抹茶な風に誘われて。
 午後四時きっかり、かをるから聞いた校舎二階の一室。

 がらりと扉を開けた俺の姿に、揃って向けられた驚きの目線。

 教師二人とかをる、そして藤田葉子まで――今日の舞台の出演者たちは、そうともしらずに座った体勢のまま、俺を見上げた。

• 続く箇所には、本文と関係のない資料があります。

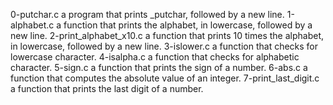 0-putchar.c  a program that prints _putchar, followed by a new line.
1-alphabet.c a function that prints the alphabet, in lowercase, followed by a new line.
 2-print_alphabet_x10.c  a function that prints 10 times the alphabet, in lowercase, followed by a new line.
3-islower.c a function that checks for lowercase character.
 4-isalpha.c a function that checks for alphabetic character.
5-sign.c a function that prints the sign of a number.
6-abs.c a function that computes the absolute value of an integer.
7-print_last_digit.c  a function that prints the last digit of a number.
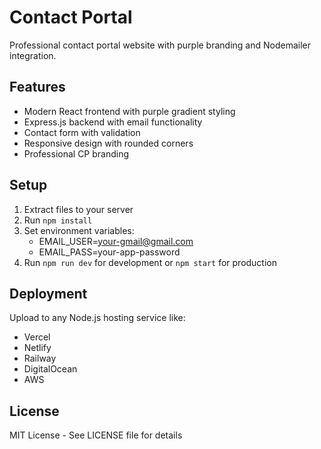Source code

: # Contact Portal

Professional contact portal website with purple branding and Nodemailer integration.

## Features
- Modern React frontend with purple gradient styling
- Express.js backend with email functionality
- Contact form with validation
- Responsive design with rounded corners
- Professional CP branding

## Setup
1. Extract files to your server
2. Run `npm install`
3. Set environment variables:
   - EMAIL_USER=your-gmail@gmail.com
   - EMAIL_PASS=your-app-password
4. Run `npm run dev` for development or `npm start` for production

## Deployment
Upload to any Node.js hosting service like:
- Vercel
- Netlify
- Railway
- DigitalOcean
- AWS

## License
MIT License - See LICENSE file for details
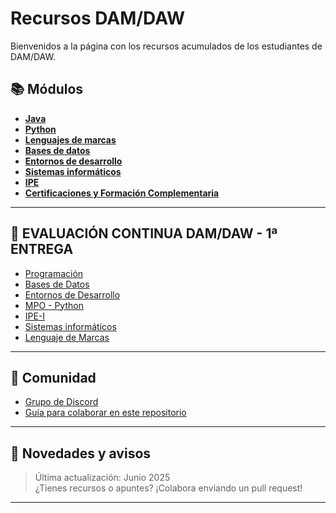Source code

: # Recursos DAM/DAW

Bienvenidos a la página con los recursos acumulados de los estudiantes de DAM/DAW.


## 📚 **Módulos**

- [**Java**](Java/index.md)
- [**Python**](Python/index.md)
- [**Lenguajes de marcas**](<Lenguajes de Marcas y Sistemas de Gestión de la Información/index.md>)
- [**Bases de datos**](<Bases de Datos/index.md>)
- [**Entornos de desarrollo**](<Entornos de Desarrollo/index.md>)
- [**Sistemas informáticos**](<Sistemas Informáticos/index.md>)
- [**IPE**](<Itinerario Personal para la Empleabilidad/index.md>)
- [**Certificaciones y Formación Complementaria**](<Certificaciones y Formación Complementaria/index.md>)

---

## 📝 **EVALUACIÓN CONTINUA DAM/DAW - 1ª ENTREGA**

- [Programación](https://jordicido.github.io/recursosDAMDAW/eva_continua/)
- [Bases de Datos](/docs/eva_continua.md#-proyecto-1-bases-de-datos)
- [Entornos de Desarrollo](eva_continua.md#eva_endes_1)
- [MPO - Python](eva_continua.md#eva_mpo_1)
- [IPE-I](eva_continua.md#eva_ipe_1)
- [Sistemas informáticos](eva_continua.md#️eva_inf_1)
- [Lenguaje de Marcas](/docs/eva_continua.md#️-proyecto-1-lenguaje-de-marcas-sitio-web-responsive)

---

## 🤝 Comunidad

- [Grupo de Discord](https://discord.gg/WBPJua2j)
- [Guía para colaborar en este repositorio](https://github.com/jordicido/recursosDAMDAW)

---
## 📢 Novedades y avisos

> Última actualización: Junio 2025  
> ¿Tienes recursos o apuntes? ¡Colabora enviando un pull request!

---
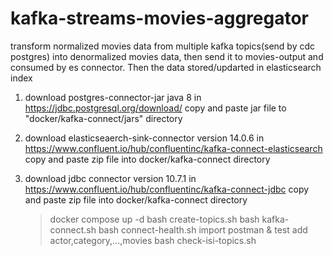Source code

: # kafka-streams-movies-aggregator
transform normalized movies data from multiple kafka topics(send by cdc postgres) into denormalized movies data, then send it to movies-output and consumed by es connector. Then the data stored/updarted in elasticsearch index


1. download postgres-connector-jar java 8 in https://jdbc.postgresql.org/download/
copy and paste jar file to "docker/kafka-connect/jars" directory


2. download elasticseaerch-sink-connector version 14.0.6 in https://www.confluent.io/hub/confluentinc/kafka-connect-elasticsearch
copy and paste zip file into docker/kafka-connect directory


3. download jdbc connector version 10.7.1 in https://www.confluent.io/hub/confluentinc/kafka-connect-jdbc
copy and paste zip file into docker/kafka-connect directory


    > docker compose up -d
    > bash create-topics.sh
    > bash kafka-connect.sh
    > bash connect-health.sh
    > import postman  & test add actor,category,...,movies
    > bash check-isi-topics.sh
    
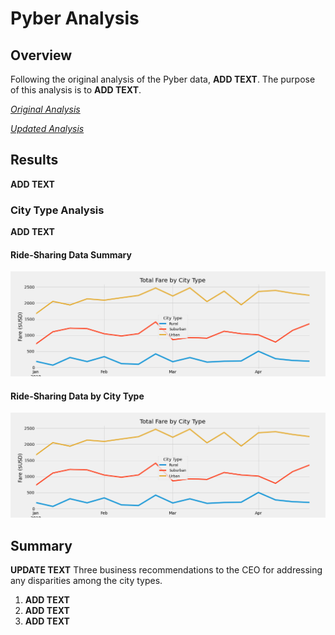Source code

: # Pyber Analysis

## Overview

Following the original analysis of the Pyber data, **ADD TEXT**. The purpose of this analysis is to **ADD TEXT**.

*[Original Analysis](https://github.com/rabascoh/rideshare-analysis/blob/main/Module_Materials/Pyber.ipynb)*

*[Updated Analysis](https://github.com/rabascoh/rideshare-analysis/blob/main/PyBer_Challenge.ipynb)*

## Results
**ADD TEXT**

### City Type Analysis
**ADD TEXT** 

#### Ride-Sharing Data Summary

![Summary_Table](https://github.com/rabascoh/rideshare-analysis/blob/main/analysis/PyBer_fare_summary.png)

#### Ride-Sharing Data by City Type

![Chart](https://github.com/rabascoh/rideshare-analysis/blob/main/analysis/PyBer_fare_summary.png)

## Summary
**UPDATE TEXT** Three business recommendations to the CEO for addressing any disparities among the city types.
1. **ADD TEXT**  
2. **ADD TEXT** 
3. **ADD TEXT**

「なっ、なんだね、君は――ここは、部外者以外立ち入り禁止だぞ! すぐに出て行きたまえ」

 気を取り直した高齢の教師が立ち上がる。

 それに勇気を得たのか、「そうだ、出て行きなさい!」と口ぞえするもう一人の若い教師。

 どちらの言葉にも動じず、スタスタと中へ踏み込む俺を見て、かをるが驚いたように俺の名を呼んだ。

「静……? そうか、君が彼女を――」

「未成年をたぶらかすとは、立派な犯罪だぞ! 一体どういうつもりなんだね!」

 机の上に広げられていた証拠写真らしきものの中から、映っている俺の姿をみとめて、叫ぶハゲオヤジ。

 そのでっぷりと太った腹をちらりと見ながら、俺は微笑む。

「これは初めまして、学年主任の木下先生。そしてこっちは担任の美作先生、だったかな。いつもかをるからお話は伺ってますよ」

 自分の容姿を引き立たせることは自覚済みの、渋めのグリーン。

 わざと着くずした俺の着物姿をじろじろと上から下まで眺めた学年主任のほうが、ふん、と鼻息をもらす。

「馴れ馴れしい言い方を……ホストふぜいだかなんだかしらないが、君のような輩と話をする気はない!」

「そうですよ、未成年の、しかも一回り以上年も離れた高校生に手を出すなんて、破廉恥極まりない。純真な少女をもてあそぶようなことしか考えていない最低なクズなど、警察に引き渡してやりたいくらいだ」

 常に学年主任の表情を気にしながら、担任教師が遠くから言い放つ。

 はらはらと事態を見つめる藤田葉子と、今にも泣きそうなかをるの瞳に微笑んで、俺はゆったりと腕を組んだ。